(Input for this task Opens)

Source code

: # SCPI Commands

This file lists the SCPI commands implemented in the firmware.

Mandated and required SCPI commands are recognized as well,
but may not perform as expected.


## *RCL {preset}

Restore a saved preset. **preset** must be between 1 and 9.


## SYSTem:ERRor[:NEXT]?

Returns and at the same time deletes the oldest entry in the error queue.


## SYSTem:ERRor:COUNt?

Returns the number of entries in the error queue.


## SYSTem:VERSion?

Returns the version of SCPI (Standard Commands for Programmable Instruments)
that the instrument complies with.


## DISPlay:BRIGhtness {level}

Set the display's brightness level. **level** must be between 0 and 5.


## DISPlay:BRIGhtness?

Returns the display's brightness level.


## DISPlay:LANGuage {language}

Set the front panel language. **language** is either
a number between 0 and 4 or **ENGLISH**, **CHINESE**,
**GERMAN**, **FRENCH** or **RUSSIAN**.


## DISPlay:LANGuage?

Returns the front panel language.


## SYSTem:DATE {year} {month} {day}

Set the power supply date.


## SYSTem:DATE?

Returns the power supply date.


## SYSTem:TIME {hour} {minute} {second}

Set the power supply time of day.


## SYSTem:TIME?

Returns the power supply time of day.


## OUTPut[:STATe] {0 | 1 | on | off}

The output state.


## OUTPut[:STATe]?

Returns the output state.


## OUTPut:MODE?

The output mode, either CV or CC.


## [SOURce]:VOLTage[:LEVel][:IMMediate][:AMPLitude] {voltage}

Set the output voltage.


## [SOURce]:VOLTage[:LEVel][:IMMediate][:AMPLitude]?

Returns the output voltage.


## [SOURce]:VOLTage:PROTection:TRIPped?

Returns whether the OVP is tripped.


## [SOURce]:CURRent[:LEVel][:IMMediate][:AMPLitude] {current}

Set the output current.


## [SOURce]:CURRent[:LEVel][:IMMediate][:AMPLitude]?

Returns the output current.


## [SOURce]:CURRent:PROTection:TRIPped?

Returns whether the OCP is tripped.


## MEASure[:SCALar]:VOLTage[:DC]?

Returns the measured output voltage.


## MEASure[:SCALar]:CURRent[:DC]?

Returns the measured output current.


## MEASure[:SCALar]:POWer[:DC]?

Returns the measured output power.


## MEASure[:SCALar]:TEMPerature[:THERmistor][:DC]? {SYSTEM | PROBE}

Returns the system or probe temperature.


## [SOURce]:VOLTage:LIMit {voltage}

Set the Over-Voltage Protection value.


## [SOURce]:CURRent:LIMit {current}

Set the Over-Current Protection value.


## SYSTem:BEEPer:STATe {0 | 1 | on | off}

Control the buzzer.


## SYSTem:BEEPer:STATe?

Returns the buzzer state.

(Input for this task Closes)

Go through the records above and write each one out again exactly.

Source code

: # SCPI Commands

This file lists the SCPI commands implemented in the firmware.

Mandated and required SCPI commands are recognized as well,
but may not perform as expected.


## *RCL {preset}

Restore a saved preset. **preset** must be between 1 and 9.


## SYSTem:ERRor[:NEXT]?

Returns and at the same time deletes the oldest entry in the error queue.


## SYSTem:ERRor:COUNt?

Returns the number of entries in the error queue.


## SYSTem:VERSion?

Returns the version of SCPI (Standard Commands for Programmable Instruments)
that the instrument complies with.


## DISPlay:BRIGhtness {level}

Set the display's brightness level. **level** must be between 0 and 5.


## DISPlay:BRIGhtness?

Returns the display's brightness level.


## DISPlay:LANGuage {language}

Set the front panel language. **language** is either
a number between 0 and 4 or **ENGLISH**, **CHINESE**,
**GERMAN**, **FRENCH** or **RUSSIAN**.


## DISPlay:LANGuage?

Returns the front panel language.


## SYSTem:DATE {year} {month} {day}

Set the power supply date.


## SYSTem:DATE?

Returns the power supply date.


## SYSTem:TIME {hour} {minute} {second}

Set the power supply time of day.


## SYSTem:TIME?

Returns the power supply time of day.


## OUTPut[:STATe] {0 | 1 | on | off}

The output state.


## OUTPut[:STATe]?

Returns the output state.


## OUTPut:MODE?

The output mode, either CV or CC.


## [SOURce]:VOLTage[:LEVel][:IMMediate][:AMPLitude] {voltage}

Set the output voltage.


## [SOURce]:VOLTage[:LEVel][:IMMediate][:AMPLitude]?

Returns the output voltage.


## [SOURce]:VOLTage:PROTection:TRIPped?

Returns whether the OVP is tripped.


## [SOURce]:CURRent[:LEVel][:IMMediate][:AMPLitude] {current}

Set the output current.


## [SOURce]:CURRent[:LEVel][:IMMediate][:AMPLitude]?

Returns the output current.


## [SOURce]:CURRent:PROTection:TRIPped?

Returns whether the OCP is tripped.


## MEASure[:SCALar]:VOLTage[:DC]?

Returns the measured output voltage.


## MEASure[:SCALar]:CURRent[:DC]?

Returns the measured output current.


## MEASure[:SCALar]:POWer[:DC]?

Returns the measured output power.


## MEASure[:SCALar]:TEMPerature[:THERmistor][:DC]? {SYSTEM | PROBE}

Returns the system or probe temperature.


## [SOURce]:VOLTage:LIMit {voltage}

Set the Over-Voltage Protection value.


## [SOURce]:CURRent:LIMit {current}

Set the Over-Current Protection value.


## SYSTem:BEEPer:STATe {0 | 1 | on | off}

Control the buzzer.


## SYSTem:BEEPer:STATe?

Returns the buzzer state.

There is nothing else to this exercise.